投資家の方から「では、今年のクロス円相場は逆張りですね」とよく聞かれるが、そうではない。カネ余り相場では上値を売る逆張りは危険である。QE2のバブル環境が続く年前半は逆張りではなく、「押し目買い」が正解となるだろう。

クロス円の周期的な底をとらえて買うポイントは、21日ボリンジャーバンド-2σの水準か、13日移動平均-3%乖離の水準である。そのセオリーから言えば、現在のクロス円相場はやや買われすぎの状況にあり、すでに買いポジションを持っている人はともかく、新規に買い参入するのは、短期売買に限定した方がよいだろう。

さて、ブログ『石原順の日々の泡』にも書いたが、トレードツールの新バージョンである『石原順のトレードツールNEWβ.XLS』が完成した。

新しく付加したテクニカル指標「エンベロープ(移動平均乖離)」は移動平均線を一定の割合で上下に乖離させたテクニカル指標である。「価格が移動平均線から乖離しすぎると、平均に戻ろうとする力が働く」という平均回帰の考え方から、エンベロープで「買われ過ぎ」「売られ過ぎ」を判断し、逆張りや利食いのポイントとして利用されている。

相場の動く範囲を観察すると、<1時間足>での通貨の変動は概ね13時間移動平均線の±0.8%乖離の範疇で動くといわれている。最近は相場の変動率が低下傾向で、±0.5%がコアレンジとなっている。また、<5分足>での通貨の変動は概ね13本(65分)移動平均線の±0.3%乖離の範疇で動くが、最近の相場では±0.2%がコアレンジとなっている。

<日足>ベースでは(強いトレンドが出ていない相場の場合)、概ね13日移動平均線の±2%乖離のバンドの中で動くという傾向を持っている。13日移動平均線3%乖離に21日ボリンジャーバンド2σを組み合わせると、より相場の輪郭がはっきりしてくる。

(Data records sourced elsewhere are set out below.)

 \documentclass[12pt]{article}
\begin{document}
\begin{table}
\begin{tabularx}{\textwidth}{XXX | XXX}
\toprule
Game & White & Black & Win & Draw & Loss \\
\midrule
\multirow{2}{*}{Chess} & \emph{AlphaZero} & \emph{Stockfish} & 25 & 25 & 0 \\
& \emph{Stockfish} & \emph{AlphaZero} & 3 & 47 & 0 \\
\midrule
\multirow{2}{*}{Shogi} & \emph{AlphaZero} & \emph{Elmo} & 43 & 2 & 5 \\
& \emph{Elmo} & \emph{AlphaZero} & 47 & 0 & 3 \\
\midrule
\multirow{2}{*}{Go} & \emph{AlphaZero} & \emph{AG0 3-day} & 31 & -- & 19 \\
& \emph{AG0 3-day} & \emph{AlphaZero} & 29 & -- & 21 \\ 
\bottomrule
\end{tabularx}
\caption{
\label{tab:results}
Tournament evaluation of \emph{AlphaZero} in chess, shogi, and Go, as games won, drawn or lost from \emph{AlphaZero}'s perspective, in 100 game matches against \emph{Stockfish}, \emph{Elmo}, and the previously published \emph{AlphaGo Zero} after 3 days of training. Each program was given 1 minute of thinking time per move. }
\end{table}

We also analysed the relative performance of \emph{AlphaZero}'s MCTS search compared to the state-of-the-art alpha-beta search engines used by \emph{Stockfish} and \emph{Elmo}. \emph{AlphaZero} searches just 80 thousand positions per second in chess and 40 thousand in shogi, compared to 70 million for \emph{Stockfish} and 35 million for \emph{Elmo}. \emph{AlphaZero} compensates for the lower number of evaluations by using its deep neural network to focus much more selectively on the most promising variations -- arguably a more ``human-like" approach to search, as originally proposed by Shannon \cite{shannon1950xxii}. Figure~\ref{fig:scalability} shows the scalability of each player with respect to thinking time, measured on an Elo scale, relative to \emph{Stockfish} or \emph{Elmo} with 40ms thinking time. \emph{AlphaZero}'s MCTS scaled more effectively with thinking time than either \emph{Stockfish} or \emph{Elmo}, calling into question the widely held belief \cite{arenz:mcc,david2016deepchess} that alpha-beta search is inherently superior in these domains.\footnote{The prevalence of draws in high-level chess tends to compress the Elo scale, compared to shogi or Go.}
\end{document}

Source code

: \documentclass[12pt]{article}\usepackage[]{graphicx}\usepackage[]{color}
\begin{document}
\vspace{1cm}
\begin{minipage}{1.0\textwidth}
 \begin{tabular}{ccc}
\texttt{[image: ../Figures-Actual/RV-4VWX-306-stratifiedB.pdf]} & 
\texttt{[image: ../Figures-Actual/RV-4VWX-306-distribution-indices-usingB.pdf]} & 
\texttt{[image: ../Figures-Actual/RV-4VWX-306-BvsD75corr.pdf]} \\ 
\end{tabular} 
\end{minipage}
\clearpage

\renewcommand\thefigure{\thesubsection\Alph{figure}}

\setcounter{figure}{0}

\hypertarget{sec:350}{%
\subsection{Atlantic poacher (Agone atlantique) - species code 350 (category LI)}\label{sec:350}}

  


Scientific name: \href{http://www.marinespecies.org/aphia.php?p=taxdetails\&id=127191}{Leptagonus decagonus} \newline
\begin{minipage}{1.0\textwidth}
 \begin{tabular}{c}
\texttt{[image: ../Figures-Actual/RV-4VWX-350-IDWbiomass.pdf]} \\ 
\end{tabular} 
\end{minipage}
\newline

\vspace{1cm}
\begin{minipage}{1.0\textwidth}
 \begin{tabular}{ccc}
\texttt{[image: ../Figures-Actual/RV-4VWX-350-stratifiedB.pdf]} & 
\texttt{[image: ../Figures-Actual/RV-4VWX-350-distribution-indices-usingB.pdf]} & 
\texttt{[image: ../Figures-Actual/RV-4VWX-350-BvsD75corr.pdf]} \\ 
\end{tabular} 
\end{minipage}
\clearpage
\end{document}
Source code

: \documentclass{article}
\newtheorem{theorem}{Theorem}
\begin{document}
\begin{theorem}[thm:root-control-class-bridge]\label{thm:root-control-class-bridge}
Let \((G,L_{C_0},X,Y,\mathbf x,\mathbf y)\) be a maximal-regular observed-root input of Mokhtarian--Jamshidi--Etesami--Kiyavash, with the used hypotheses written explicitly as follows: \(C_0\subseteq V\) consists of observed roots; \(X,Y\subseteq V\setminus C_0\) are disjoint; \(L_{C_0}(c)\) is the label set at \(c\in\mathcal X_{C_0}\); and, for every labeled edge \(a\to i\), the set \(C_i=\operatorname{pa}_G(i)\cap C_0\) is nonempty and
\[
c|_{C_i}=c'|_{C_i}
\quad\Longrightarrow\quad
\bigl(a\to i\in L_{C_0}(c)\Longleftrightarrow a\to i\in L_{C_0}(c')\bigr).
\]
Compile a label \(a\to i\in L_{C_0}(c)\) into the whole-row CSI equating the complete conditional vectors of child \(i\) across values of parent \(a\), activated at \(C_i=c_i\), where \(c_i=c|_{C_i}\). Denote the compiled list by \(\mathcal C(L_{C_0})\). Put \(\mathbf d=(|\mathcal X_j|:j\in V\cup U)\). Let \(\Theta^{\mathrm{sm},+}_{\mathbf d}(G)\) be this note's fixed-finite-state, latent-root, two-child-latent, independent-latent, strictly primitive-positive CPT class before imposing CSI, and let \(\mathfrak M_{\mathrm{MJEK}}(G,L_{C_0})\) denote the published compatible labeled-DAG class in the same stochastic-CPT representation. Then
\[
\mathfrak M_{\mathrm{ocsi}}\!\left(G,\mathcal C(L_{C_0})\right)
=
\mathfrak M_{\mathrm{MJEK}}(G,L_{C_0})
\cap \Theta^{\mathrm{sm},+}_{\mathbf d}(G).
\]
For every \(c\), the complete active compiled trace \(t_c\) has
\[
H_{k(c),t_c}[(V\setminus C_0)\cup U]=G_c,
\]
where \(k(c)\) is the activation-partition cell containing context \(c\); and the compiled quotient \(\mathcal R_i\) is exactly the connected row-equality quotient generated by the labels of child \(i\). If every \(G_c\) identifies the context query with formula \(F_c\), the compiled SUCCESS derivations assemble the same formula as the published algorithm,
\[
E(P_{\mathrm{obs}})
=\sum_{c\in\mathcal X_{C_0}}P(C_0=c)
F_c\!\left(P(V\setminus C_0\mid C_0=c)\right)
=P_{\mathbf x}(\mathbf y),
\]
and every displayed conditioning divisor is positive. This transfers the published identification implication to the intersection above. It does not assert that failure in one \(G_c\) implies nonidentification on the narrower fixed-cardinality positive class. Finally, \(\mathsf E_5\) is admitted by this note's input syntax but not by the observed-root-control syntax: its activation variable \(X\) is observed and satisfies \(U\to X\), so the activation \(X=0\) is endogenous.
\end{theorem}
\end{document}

また、通貨の相場にトレンドが出た場合、21日ボリンジャーバンド2σ(2std)の拡がりは、13日移動平均線の3%乖離と同じレベルに留まるパターンが多くみられる。筆者は13日移動平均線3%乖離と21日ボリンジャーバンド2σ位置が近く、その近辺に相場があるときは、短期的には相場反転リスクが高い局面であると考えている。

相場は拡大と収縮と平均回帰を繰り返す。一見、無茶苦茶に動いているように見えるマーケットだが、そこには「限度」と「リズム」がある。筆者の「順張り」および「逆張り」の取引手法は、概ねこのトレードツールのテクニカル指標を使っている。相場に絶対の法則はないが、このトレードツールが皆さんのトレードに優位性を与えてくれると信じている。興味のある投資家は、ぜひ利用していただきたい。

ユーロ/ドル(日足)

ユーロ/ドル(日足)トレードツールの設定画面

ユーロ/ドル(1時間足)

ユーロ/ドル(1時間足)トレードツールの設定画面

当ツールはあくまでも石原順が個人として利用しているトレードツールであり、商用・配布用に作成されたツールではありません。MSーEXCELの動作環境に対するご質問やクレーム等は、物理的な時間がなく対応できませんので、ご遠慮くださいますようお願いします(ご利用は自己責任でお願いします)。